Wenn überhaupt, dann hat Ferraris starker Start in das Jahr 2022 den Fortschritt verzerrt, da er die Erwartungen und den Kurs, auf dem sie sich befanden, weit übertroffen hat. Die Dinge wurden auch dadurch verzerrt, dass Red Bull in der ersten Phase der Saison mit einem übergewichtigen Auto unterdurchschnittlich performte.

Wie Binotto zu Recht feststellte, ist es viel einfacher, das Gewicht zu reduzieren, um die eigene Leistung zu steigern, als die aerodynamischen Verbesserungen zu finden, die Ferrari brauchte. Daher war Red Bull im Laufe des Jahres immer einen Schritt voraus.
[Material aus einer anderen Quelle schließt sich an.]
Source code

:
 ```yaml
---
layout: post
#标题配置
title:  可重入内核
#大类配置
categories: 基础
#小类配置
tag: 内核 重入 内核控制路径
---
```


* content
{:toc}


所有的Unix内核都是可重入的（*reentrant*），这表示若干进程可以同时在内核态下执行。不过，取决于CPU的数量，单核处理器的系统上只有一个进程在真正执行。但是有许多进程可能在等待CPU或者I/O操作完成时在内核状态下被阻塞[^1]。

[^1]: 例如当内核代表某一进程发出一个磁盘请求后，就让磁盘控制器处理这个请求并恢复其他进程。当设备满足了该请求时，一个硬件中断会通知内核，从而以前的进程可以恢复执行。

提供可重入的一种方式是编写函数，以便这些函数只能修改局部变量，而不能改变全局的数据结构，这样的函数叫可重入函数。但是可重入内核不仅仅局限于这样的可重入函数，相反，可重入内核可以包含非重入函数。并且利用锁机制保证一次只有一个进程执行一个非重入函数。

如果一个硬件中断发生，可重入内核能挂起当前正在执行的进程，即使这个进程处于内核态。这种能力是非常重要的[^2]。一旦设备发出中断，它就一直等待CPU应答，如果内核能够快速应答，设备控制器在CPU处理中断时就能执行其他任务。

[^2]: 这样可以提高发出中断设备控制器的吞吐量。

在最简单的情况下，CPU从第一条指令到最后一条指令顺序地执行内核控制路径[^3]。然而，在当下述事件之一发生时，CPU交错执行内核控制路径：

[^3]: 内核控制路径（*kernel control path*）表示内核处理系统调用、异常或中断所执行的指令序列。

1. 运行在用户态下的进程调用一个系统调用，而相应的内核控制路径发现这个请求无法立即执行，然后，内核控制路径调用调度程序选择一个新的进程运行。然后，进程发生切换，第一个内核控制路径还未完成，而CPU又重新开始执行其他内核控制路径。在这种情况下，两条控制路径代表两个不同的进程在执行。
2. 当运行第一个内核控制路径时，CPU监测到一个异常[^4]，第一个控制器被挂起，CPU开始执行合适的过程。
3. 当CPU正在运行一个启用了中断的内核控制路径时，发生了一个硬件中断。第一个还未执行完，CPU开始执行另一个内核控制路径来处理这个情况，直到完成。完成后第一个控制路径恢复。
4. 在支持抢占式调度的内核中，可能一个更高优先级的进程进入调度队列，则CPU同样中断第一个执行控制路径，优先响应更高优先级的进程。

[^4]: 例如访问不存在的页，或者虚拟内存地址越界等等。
Nun sucht Ferrari nach einem neuen Teamchef, der weiß, dass alles, was weniger als ein Sieg gegen Red Bull und Ferrari im Jahr 2023 ist, als Versagen angesehen wird. Damit läuft Maranello Gefahr, Binottos Nachfolger in eine unmögliche Position zu bringen.

Denn unrealistische Erwartungen befördern extreme Reaktionen und weitere Veränderungen, was wiederum zu noch mehr Problemen in der Zukunft führen kann - ein Teufelskreis. Etwas, dessen sich Ferrari in der Vergangenheit schuldig gemacht hat, und das zu seiner größten Schwäche in der Zukunft werden könnte.